Task goal ::
Although the entries contain pictures, copy only their text, exactly as written.

Material for the task ::

........

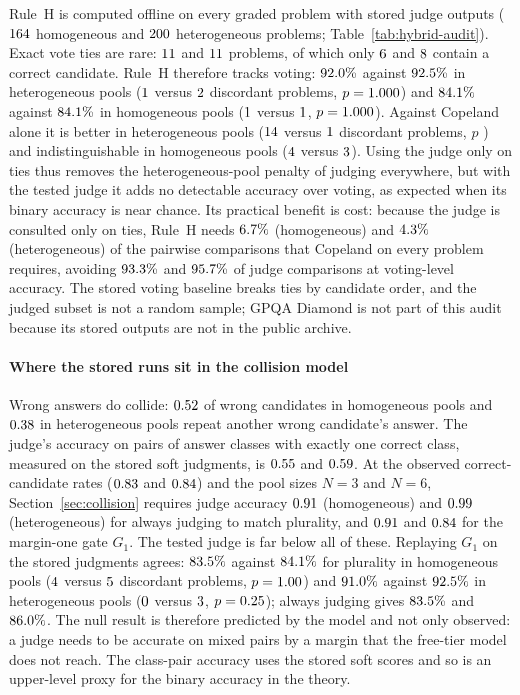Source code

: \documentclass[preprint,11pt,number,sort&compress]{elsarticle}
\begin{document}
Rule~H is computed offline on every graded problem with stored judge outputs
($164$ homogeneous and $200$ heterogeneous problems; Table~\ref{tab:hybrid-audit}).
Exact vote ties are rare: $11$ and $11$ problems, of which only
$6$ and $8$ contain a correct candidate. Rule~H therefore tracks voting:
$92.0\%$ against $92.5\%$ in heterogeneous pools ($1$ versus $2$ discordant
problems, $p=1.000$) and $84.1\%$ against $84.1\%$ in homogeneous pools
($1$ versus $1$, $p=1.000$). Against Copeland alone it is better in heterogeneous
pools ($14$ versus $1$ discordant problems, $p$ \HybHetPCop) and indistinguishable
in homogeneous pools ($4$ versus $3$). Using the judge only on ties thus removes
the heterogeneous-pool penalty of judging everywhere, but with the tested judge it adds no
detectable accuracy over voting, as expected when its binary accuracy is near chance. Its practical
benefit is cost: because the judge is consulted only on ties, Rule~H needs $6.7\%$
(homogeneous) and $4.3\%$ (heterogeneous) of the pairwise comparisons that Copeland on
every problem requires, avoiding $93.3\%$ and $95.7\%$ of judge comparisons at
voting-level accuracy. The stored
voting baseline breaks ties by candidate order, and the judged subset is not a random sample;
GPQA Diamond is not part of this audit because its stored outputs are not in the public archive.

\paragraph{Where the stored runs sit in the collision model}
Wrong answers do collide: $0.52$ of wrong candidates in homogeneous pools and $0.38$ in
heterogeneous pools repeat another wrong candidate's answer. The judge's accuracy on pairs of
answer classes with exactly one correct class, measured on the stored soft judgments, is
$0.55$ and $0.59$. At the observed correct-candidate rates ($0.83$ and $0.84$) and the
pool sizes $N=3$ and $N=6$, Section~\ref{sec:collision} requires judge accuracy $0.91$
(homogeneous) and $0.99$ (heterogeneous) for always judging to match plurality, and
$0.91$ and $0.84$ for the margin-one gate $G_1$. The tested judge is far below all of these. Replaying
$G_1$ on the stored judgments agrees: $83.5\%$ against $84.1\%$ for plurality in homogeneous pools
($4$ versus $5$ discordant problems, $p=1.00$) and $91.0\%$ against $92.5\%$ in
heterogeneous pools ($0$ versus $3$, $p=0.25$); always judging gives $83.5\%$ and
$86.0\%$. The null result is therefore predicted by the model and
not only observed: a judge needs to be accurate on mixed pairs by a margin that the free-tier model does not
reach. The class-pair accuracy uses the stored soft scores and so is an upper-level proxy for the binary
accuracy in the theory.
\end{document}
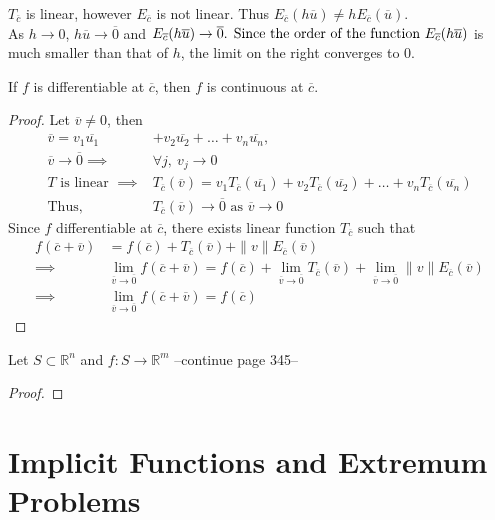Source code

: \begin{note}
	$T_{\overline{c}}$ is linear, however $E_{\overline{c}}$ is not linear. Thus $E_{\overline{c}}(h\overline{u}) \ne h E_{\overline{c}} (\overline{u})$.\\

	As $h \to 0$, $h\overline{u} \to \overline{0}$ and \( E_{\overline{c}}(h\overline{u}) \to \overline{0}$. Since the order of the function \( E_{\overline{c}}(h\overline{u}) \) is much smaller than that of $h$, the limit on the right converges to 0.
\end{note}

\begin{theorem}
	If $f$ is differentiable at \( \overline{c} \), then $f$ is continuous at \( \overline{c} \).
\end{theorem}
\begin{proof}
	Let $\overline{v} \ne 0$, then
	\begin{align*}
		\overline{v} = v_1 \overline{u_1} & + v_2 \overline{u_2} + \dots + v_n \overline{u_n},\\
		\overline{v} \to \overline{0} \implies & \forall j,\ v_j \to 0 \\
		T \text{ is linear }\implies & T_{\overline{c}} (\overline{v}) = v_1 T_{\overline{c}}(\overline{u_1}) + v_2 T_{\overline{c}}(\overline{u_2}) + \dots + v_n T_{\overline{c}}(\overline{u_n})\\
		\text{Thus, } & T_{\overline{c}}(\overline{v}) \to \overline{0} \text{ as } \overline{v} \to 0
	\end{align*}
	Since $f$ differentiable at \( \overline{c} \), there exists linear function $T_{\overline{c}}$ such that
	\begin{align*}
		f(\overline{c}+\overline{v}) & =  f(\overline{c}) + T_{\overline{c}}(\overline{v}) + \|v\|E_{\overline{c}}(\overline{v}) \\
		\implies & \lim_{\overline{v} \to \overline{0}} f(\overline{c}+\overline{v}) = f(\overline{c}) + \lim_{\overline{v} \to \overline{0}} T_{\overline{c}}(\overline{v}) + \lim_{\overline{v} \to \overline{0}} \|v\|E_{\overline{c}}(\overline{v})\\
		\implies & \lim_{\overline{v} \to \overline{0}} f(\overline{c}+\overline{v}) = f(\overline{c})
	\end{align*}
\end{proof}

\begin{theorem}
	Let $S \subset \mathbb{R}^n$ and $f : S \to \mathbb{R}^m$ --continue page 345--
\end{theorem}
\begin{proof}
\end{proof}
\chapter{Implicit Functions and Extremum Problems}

........

Finished task ::
Source code

: \documentclass[preprint,11pt,number,sort&compress]{elsarticle}
\begin{document}
Rule~H is computed offline on every graded problem with stored judge outputs
($164$ homogeneous and $200$ heterogeneous problems; Table~\ref{tab:hybrid-audit}).
Exact vote ties are rare: $11$ and $11$ problems, of which only
$6$ and $8$ contain a correct candidate. Rule~H therefore tracks voting:
$92.0\%$ against $92.5\%$ in heterogeneous pools ($1$ versus $2$ discordant
problems, $p=1.000$) and $84.1\%$ against $84.1\%$ in homogeneous pools
($1$ versus $1$, $p=1.000$). Against Copeland alone it is better in heterogeneous
pools ($14$ versus $1$ discordant problems, $p$ \HybHetPCop) and indistinguishable
in homogeneous pools ($4$ versus $3$). Using the judge only on ties thus removes
the heterogeneous-pool penalty of judging everywhere, but with the tested judge it adds no
detectable accuracy over voting, as expected when its binary accuracy is near chance. Its practical
benefit is cost: because the judge is consulted only on ties, Rule~H needs $6.7\%$
(homogeneous) and $4.3\%$ (heterogeneous) of the pairwise comparisons that Copeland on
every problem requires, avoiding $93.3\%$ and $95.7\%$ of judge comparisons at
voting-level accuracy. The stored
voting baseline breaks ties by candidate order, and the judged subset is not a random sample;
GPQA Diamond is not part of this audit because its stored outputs are not in the public archive.

\paragraph{Where the stored runs sit in the collision model}
Wrong answers do collide: $0.52$ of wrong candidates in homogeneous pools and $0.38$ in
heterogeneous pools repeat another wrong candidate's answer. The judge's accuracy on pairs of
answer classes with exactly one correct class, measured on the stored soft judgments, is
$0.55$ and $0.59$. At the observed correct-candidate rates ($0.83$ and $0.84$) and the
pool sizes $N=3$ and $N=6$, Section~\ref{sec:collision} requires judge accuracy $0.91$
(homogeneous) and $0.99$ (heterogeneous) for always judging to match plurality, and
$0.91$ and $0.84$ for the margin-one gate $G_1$. The tested judge is far below all of these. Replaying
$G_1$ on the stored judgments agrees: $83.5\%$ against $84.1\%$ for plurality in homogeneous pools
($4$ versus $5$ discordant problems, $p=1.00$) and $91.0\%$ against $92.5\%$ in
heterogeneous pools ($0$ versus $3$, $p=0.25$); always judging gives $83.5\%$ and
$86.0\%$. The null result is therefore predicted by the model and
not only observed: a judge needs to be accurate on mixed pairs by a margin that the free-tier model does not
reach. The class-pair accuracy uses the stored soft scores and so is an upper-level proxy for the binary
accuracy in the theory.
\end{document}
Source code

: \begin{note}
	$T_{\overline{c}}$ is linear, however $E_{\overline{c}}$ is not linear. Thus $E_{\overline{c}}(h\overline{u}) \ne h E_{\overline{c}} (\overline{u})$.\\

	As $h \to 0$, $h\overline{u} \to \overline{0}$ and \( E_{\overline{c}}(h\overline{u}) \to \overline{0}$. Since the order of the function \( E_{\overline{c}}(h\overline{u}) \) is much smaller than that of $h$, the limit on the right converges to 0.
\end{note}

\begin{theorem}
	If $f$ is differentiable at \( \overline{c} \), then $f$ is continuous at \( \overline{c} \).
\end{theorem}
\begin{proof}
	Let $\overline{v} \ne 0$, then
	\begin{align*}
		\overline{v} = v_1 \overline{u_1} & + v_2 \overline{u_2} + \dots + v_n \overline{u_n},\\
		\overline{v} \to \overline{0} \implies & \forall j,\ v_j \to 0 \\
		T \text{ is linear }\implies & T_{\overline{c}} (\overline{v}) = v_1 T_{\overline{c}}(\overline{u_1}) + v_2 T_{\overline{c}}(\overline{u_2}) + \dots + v_n T_{\overline{c}}(\overline{u_n})\\
		\text{Thus, } & T_{\overline{c}}(\overline{v}) \to \overline{0} \text{ as } \overline{v} \to 0
	\end{align*}
	Since $f$ differentiable at \( \overline{c} \), there exists linear function $T_{\overline{c}}$ such that
	\begin{align*}
		f(\overline{c}+\overline{v}) & =  f(\overline{c}) + T_{\overline{c}}(\overline{v}) + \|v\|E_{\overline{c}}(\overline{v}) \\
		\implies & \lim_{\overline{v} \to \overline{0}} f(\overline{c}+\overline{v}) = f(\overline{c}) + \lim_{\overline{v} \to \overline{0}} T_{\overline{c}}(\overline{v}) + \lim_{\overline{v} \to \overline{0}} \|v\|E_{\overline{c}}(\overline{v})\\
		\implies & \lim_{\overline{v} \to \overline{0}} f(\overline{c}+\overline{v}) = f(\overline{c})
	\end{align*}
\end{proof}

\begin{theorem}
	Let $S \subset \mathbb{R}^n$ and $f : S \to \mathbb{R}^m$ --continue page 345--
\end{theorem}
\begin{proof}
\end{proof}
\chapter{Implicit Functions and Extremum Problems}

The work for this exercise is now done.